Legen Sie Ihre Hände auf die Sitzfläche einer Bank und gehen Sie mit den Füßen zurück, bis Ihr Körper eine gerade Linie ist und Ihr Oberkörper in der Liegestützposition ist. Senken Sie Ihre Brust in Richtung der Bank und stoppen Sie, wenn Ihre Ellbogen einen 90-Grad-Winkel erreichen. Hochdrücken und wiederholen.

Kniebeugen springen (1 Minute)

Senken Sie Ihren Körper in eine Hocke, springen Sie dann so hoch wie möglich und strecken Sie die Arme mit ausgestreckten Armen in den Himmel. Kommen Sie auf weiche Knie und kehren Sie in die Hocke zurück. Wiederholen.

Klimmzüge (1 Minute)

Suchen Sie eine Stange auf dem Spielgerät, die sich auf Brusthöhe oder darunter befindet. Ergreifen Sie die Stange mit einem Untergriff und gehen Sie mit den Füßen nach vorne, sodass Ihr Oberkörper an Ihren Armen hängt, wobei die Stange über Ihrer Brust liegt. Dein Körper ist in einer geraden Linie. Ziehen Sie Ihre Brust zur Stange und drücken Sie Ihre Schulterblätter zusammen. Senken Sie sich ab und halten Sie Ihre Bizeps- und Rückenmuskulatur angespannt. Wiederholen.

Hampelmänner (1 Minute)

Trizeps-Dips (1 Minute)

Setzen Sie sich auf eine Bank und legen Sie Ihre Hände an die Vorderkante der Bank und positionieren Sie sie an Ihren Seiten. Halten Sie die Bank zur Unterstützung und bewegen Sie Ihren Körper nach vorne, damit Sie nicht mehr auf der Bank sitzen. Stellen Sie Ihre Füße flach auf den Boden und beugen Sie Ihre Knie um 90 Grad. Beuge deine Ellbogen, senke deinen Körper in Richtung Boden und halte an, wenn deine Ellbogen einen 90-Grad-Winkel erreichen. Strecken Sie Ihre Arme, drücken Sie sich nach oben und dann wieder ab.

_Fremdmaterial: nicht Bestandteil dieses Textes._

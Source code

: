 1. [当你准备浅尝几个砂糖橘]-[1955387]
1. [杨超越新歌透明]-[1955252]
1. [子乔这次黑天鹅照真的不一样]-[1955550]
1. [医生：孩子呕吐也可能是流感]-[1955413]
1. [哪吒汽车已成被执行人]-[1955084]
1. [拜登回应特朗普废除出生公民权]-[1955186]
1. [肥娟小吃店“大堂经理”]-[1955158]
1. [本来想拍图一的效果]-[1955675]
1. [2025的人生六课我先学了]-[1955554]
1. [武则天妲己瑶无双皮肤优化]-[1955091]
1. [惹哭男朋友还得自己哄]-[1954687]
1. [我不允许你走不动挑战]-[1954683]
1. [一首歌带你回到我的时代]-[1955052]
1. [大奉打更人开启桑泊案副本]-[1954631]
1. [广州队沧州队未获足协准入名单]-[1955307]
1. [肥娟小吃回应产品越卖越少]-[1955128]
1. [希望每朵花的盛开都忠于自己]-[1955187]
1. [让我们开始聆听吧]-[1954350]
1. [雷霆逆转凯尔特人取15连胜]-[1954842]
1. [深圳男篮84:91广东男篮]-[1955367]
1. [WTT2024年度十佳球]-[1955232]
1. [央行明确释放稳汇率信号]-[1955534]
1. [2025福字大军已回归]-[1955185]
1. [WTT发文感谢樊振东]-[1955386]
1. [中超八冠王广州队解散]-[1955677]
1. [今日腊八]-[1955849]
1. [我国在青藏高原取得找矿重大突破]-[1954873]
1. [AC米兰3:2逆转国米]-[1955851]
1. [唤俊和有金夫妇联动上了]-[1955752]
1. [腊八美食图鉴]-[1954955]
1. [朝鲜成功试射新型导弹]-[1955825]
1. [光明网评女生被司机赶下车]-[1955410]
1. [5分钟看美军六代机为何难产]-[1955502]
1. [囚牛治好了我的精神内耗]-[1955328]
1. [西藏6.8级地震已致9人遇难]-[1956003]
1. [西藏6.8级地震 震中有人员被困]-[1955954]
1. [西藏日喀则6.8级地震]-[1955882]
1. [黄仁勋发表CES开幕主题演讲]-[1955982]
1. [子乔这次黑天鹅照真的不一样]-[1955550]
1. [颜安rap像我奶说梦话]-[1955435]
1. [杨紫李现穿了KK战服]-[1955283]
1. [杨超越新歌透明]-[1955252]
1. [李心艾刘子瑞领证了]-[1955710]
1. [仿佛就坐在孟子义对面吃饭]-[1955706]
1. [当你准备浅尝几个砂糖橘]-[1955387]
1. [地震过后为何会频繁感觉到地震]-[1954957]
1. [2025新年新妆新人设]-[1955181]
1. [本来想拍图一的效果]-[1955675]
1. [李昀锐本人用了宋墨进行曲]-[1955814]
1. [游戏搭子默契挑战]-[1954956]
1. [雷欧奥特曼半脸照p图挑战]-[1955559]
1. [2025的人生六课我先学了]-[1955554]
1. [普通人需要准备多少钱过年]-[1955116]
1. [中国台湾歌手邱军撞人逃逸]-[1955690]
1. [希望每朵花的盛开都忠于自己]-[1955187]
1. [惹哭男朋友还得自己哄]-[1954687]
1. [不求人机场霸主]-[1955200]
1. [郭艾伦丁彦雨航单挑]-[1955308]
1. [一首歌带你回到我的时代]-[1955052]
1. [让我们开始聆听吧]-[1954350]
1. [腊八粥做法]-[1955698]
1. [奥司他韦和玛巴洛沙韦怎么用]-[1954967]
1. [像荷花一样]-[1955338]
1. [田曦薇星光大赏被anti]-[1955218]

Unterleibscrunch im Stehen (1 Minute)

Stehen Sie aufrecht mit den Füßen breiter als hüftbreit auseinander und die Hände hinter dem Kopf, die Ellbogen zur Seite. Bringen Sie Ihr rechtes Knie nach oben und leicht nach innen, während Sie Ihre linke Schulter zum Knie drehen, und halten Sie Kopf und Brust oben (Sie möchten nicht in den Crunch einsacken; die Drehung allein wird Ihre Bauch- und Schrägmuskeln trainieren). Senken Sie Ihr Knie und wiederholen Sie auf der anderen Seite. Bleiben Sie im Wechsel.

Wiederholen Sie die Schaltung zwei- oder dreimal.